Sunday, August 22, 2010

Showers, the male version

Another Polie has just published a long and amusing post on her Ice White & Blue blog about showers at Pole (warning, it's not a G-rated blog). Showers are an interesting topic, at least for Polies, but I don't seem to suffer the angst and emotional commitment to showers that Genevieve does. Of course she takes her showers in the women's showers and from her post that seems to be a much more icky experience than showering in the male showers.

To conserve power and water each of us only gets two 2-minute showers per week. We get our water from a rod well (technically, a Rodriguez rod-well) but we all call it "The Rodwell". The Rodwell is basically a flexible pipe that extends deep into the ice through which we constantly pump hot water. The result is a huge globe of water deep in the ice enclosed by solid ice. The depth of our rodwell is now giving us water that fell as snow in Antarctica 2,000 years ago. As we use water the depth gets deeper, and the water older, until it is too deep for us to pump anymore.  When that happens (it takes years) we have to start a new rodwell.

I know this is about showers, but let's talk drinking water for a minute. This water here is simply the best tasting water you can imaging. I love it. We can only get it at one remote place in the station before it is treated. This water is so pure it won't support life. It hasn't percolated through soil, or run over rocks in streams, so it doesn't have any dissolved minerals or electrolytes that our bodies need. So we have to treat it to add those things. But everyone who comes here should taste the pure stuff once.
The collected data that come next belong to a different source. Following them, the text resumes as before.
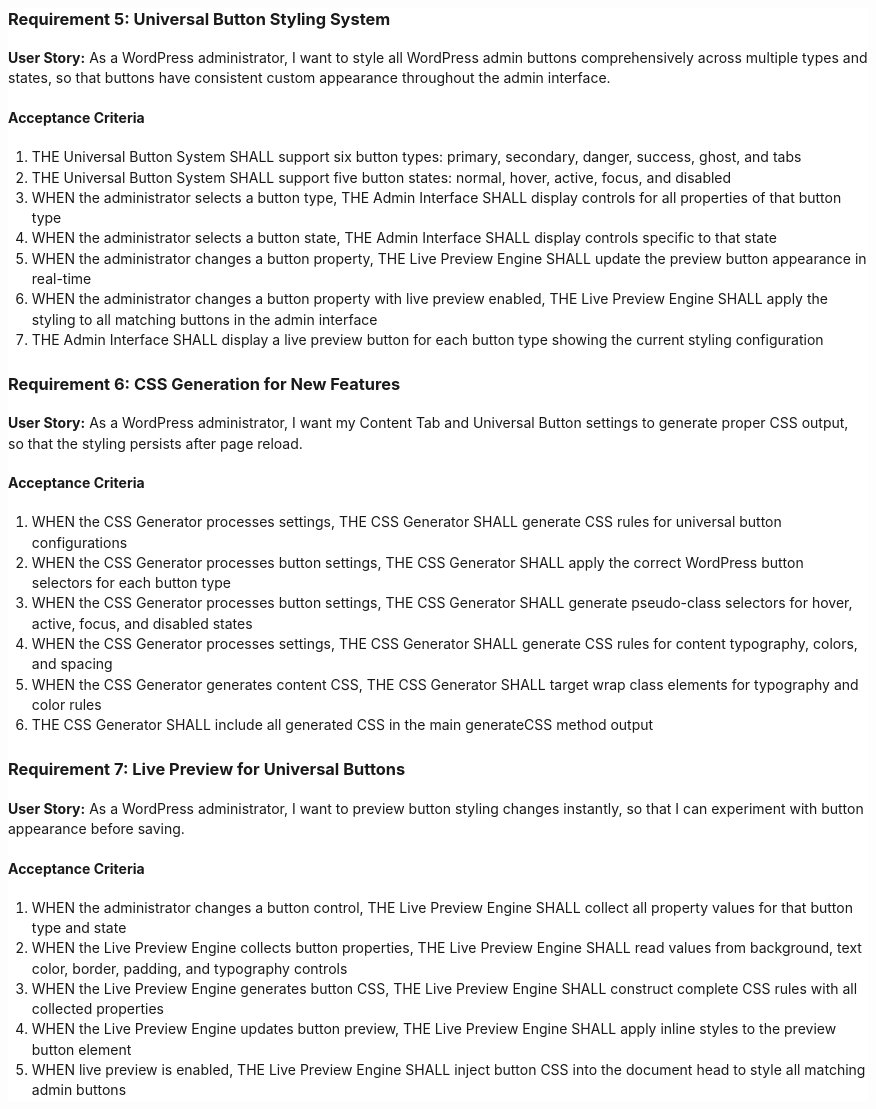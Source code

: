 ### Requirement 5: Universal Button Styling System

**User Story:** As a WordPress administrator, I want to style all WordPress admin buttons comprehensively across multiple types and states, so that buttons have consistent custom appearance throughout the admin interface.

#### Acceptance Criteria

1. THE Universal Button System SHALL support six button types: primary, secondary, danger, success, ghost, and tabs
2. THE Universal Button System SHALL support five button states: normal, hover, active, focus, and disabled
3. WHEN the administrator selects a button type, THE Admin Interface SHALL display controls for all properties of that button type
4. WHEN the administrator selects a button state, THE Admin Interface SHALL display controls specific to that state
5. WHEN the administrator changes a button property, THE Live Preview Engine SHALL update the preview button appearance in real-time
6. WHEN the administrator changes a button property with live preview enabled, THE Live Preview Engine SHALL apply the styling to all matching buttons in the admin interface
7. THE Admin Interface SHALL display a live preview button for each button type showing the current styling configuration

### Requirement 6: CSS Generation for New Features

**User Story:** As a WordPress administrator, I want my Content Tab and Universal Button settings to generate proper CSS output, so that the styling persists after page reload.

#### Acceptance Criteria

1. WHEN the CSS Generator processes settings, THE CSS Generator SHALL generate CSS rules for universal button configurations
2. WHEN the CSS Generator processes button settings, THE CSS Generator SHALL apply the correct WordPress button selectors for each button type
3. WHEN the CSS Generator processes button settings, THE CSS Generator SHALL generate pseudo-class selectors for hover, active, focus, and disabled states
4. WHEN the CSS Generator processes settings, THE CSS Generator SHALL generate CSS rules for content typography, colors, and spacing
5. WHEN the CSS Generator generates content CSS, THE CSS Generator SHALL target wrap class elements for typography and color rules
6. THE CSS Generator SHALL include all generated CSS in the main generateCSS method output

### Requirement 7: Live Preview for Universal Buttons

**User Story:** As a WordPress administrator, I want to preview button styling changes instantly, so that I can experiment with button appearance before saving.

#### Acceptance Criteria

1. WHEN the administrator changes a button control, THE Live Preview Engine SHALL collect all property values for that button type and state
2. WHEN the Live Preview Engine collects button properties, THE Live Preview Engine SHALL read values from background, text color, border, padding, and typography controls
3. WHEN the Live Preview Engine generates button CSS, THE Live Preview Engine SHALL construct complete CSS rules with all collected properties
4. WHEN the Live Preview Engine updates button preview, THE Live Preview Engine SHALL apply inline styles to the preview button element
5. WHEN live preview is enabled, THE Live Preview Engine SHALL inject button CSS into the document head to style all matching admin buttons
Showers: because it takes energy to melt this 2,000 year old ice, and eventually the Rodwell will have to be relocated to another spot on the ice, we conserve as much as possible. A two-minute shower means two minutes of running water. We can stay in the shower as long as we like, but we can only run the water for two minutes. The rest of the time we are wet and freezing. We wet ourselves down and freeze while we lather up. Then rinse off and freeze while we do it again. Then we freeze as we get out of the shower to dry off. Although the bathrooms at the Pole are the same temperature as the rest of the station - between 62 and 68 degrees - the baths have higher ventilation rates so there is a constant breeze - Brrrr.   Note to NSF: heat lamps in the shower stalls!

There are, however, techniques for not freezing to death. And no, we don't wear our ECW into the showers.  We get 2 showers a week, so if you only take one shower you can take a four-minute shower! Wow. Also, if you turn the water down so it is trickling out the shower head at half flow you can double that to eight minutes! The half-flow trick is a very good one because that little bit of constant warm water also keeps you warm(ish) for the whole shower.

Getting out of the shower into the 65 degree air of the room is a different story - I have found no solution.  See previous note to NSF.


Anonymous said...


I am totally enjoying your blog!!! Thanks and keep it up.

- Ilona

Desert Tortise said...

It doesn't matter where you are. Emerging into 65 degrees wet and warm is, well, cold. A wetsuit wouldn't even help.